PITTSFIELD — Taconic High School senior students crafted the message, and the community answered.
On Wednesday afternoon, representatives from two local eateries dropped off hot meals for staff at Hillcrest Commons Nursing and Rehabilitation Center. Along with Elder Services of Berkshire County and Price Memorial A.M.E. Zion Church, the nursing home was one of three organizations that received hot meals this day through an initiative born in Taconic teacher Heather McNeice’s marketing class.
McNeice said she was inspired to launch the lesson and fundraiser after learning about another community in New York that found a way to help out local restaurants, hard hit by the coronavirus pandemic, while distributing meals of chicken Parmesan, pasta and salad to organizations in the community.

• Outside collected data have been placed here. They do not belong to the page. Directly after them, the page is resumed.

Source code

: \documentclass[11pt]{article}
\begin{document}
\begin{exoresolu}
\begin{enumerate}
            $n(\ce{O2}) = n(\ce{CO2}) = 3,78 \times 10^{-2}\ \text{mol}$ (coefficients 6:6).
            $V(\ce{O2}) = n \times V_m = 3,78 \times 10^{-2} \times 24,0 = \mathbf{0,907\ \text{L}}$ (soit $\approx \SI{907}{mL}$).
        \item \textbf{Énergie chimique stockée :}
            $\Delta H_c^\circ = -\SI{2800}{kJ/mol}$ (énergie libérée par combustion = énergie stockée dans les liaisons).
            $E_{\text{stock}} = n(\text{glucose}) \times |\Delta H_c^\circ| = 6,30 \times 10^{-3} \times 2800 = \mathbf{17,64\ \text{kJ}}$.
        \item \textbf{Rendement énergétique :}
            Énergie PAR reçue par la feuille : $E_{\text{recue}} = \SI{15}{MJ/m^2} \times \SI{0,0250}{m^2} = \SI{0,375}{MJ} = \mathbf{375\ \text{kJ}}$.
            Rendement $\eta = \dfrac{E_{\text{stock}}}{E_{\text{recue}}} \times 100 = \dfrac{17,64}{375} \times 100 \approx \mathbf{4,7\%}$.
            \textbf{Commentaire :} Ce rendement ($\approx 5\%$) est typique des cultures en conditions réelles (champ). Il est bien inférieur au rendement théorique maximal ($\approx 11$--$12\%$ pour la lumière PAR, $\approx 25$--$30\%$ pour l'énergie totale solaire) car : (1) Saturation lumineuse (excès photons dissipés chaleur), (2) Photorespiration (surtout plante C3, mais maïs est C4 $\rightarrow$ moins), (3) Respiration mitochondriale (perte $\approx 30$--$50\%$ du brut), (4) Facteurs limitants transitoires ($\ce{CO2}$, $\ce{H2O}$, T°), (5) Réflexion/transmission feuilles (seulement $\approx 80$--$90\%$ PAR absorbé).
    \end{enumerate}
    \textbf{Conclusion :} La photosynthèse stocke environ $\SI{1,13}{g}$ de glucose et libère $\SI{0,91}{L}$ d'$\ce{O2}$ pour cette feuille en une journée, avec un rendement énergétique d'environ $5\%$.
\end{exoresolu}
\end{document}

The educational component came early: McNeice’s senior marketing students worked to craft advertising and a news release to amplify word of the fundraiser. McNeice said her sister, Sarah Auge, reached out to “every restaurant in town” asking whether they would like to participate, and then set out fundraising.
Eight eateries — Patrick’s Pub, Otto’s Kitchen and Comfort, The Roasted Garlic, Zucchini’s, Papa Joe’s, the Hot Dog Ranch, Mazzeo’s Ristorante and Highland Restaurant — signed up, she said.
After the students’ news release was circulated, donations rolled in, she said. And by Dec. 20, McNeice took to Facebook to announce that they had raised over $30,000, smashing their fundraising goal and allowing them to serve about 3,000 meals.
“Over 300 separate donations were made by people who live in Pittsfield to support their neighbors, and the restaurants they love,” McNeice told The Eagle.
For each meal that participating restaurants delivered, they received $10 from the money raised, said Shannon Lovallo, a manager at Patrick’s Pub.
“Every penny right now is honestly generous,” Lovallo said. “Just like every other restaurant right now, we’re trying to make things work.”
All told, hot meals were delivered to over a dozen nonprofits, including the local Boys & Girls Club of the Berkshires, the homeless shelter at the former St. Joseph Central High School and the Elizabeth Freeman Center, according to McNeice.
Lovallo and another manager of the pub, Karrie Chapman, hurriedly carried boxes containing individually packaged warm meals into the lobby of Hillcrest Commons on Valentine Road. They they delivered 100 meals to the facility, and had dropped off many more to other organizations last week, Lovallo said.
A food delivery from Otto’s followed, and the meals promptly wewre offered to staff to take home for themselves and their family members. To Lovallo, the initiative served as a balm to the creeping worry she wasn’t doing enough to help out during the pandemic, despite working to keep as many staff employed at Patrick’s as possible.
“It’s something positive to do during these hard times,” she said.
COVID-19 claimed the lives of dozens of residents during the outbreak, which began Nov. 18. Hillcrest Commons Executive Director Delores Duncan said that, currently, there are no active cases among residents at Hillcrest Commons, and she spoke about the commitment and diligence on the part of staff as they sought to respond.
Duncan stood outside the facility and thanked Lovallo and Chapman after a difficult stretch of weeks.
“You have no idea what it really means,” Duncan told them. “We’ve been through a lot.”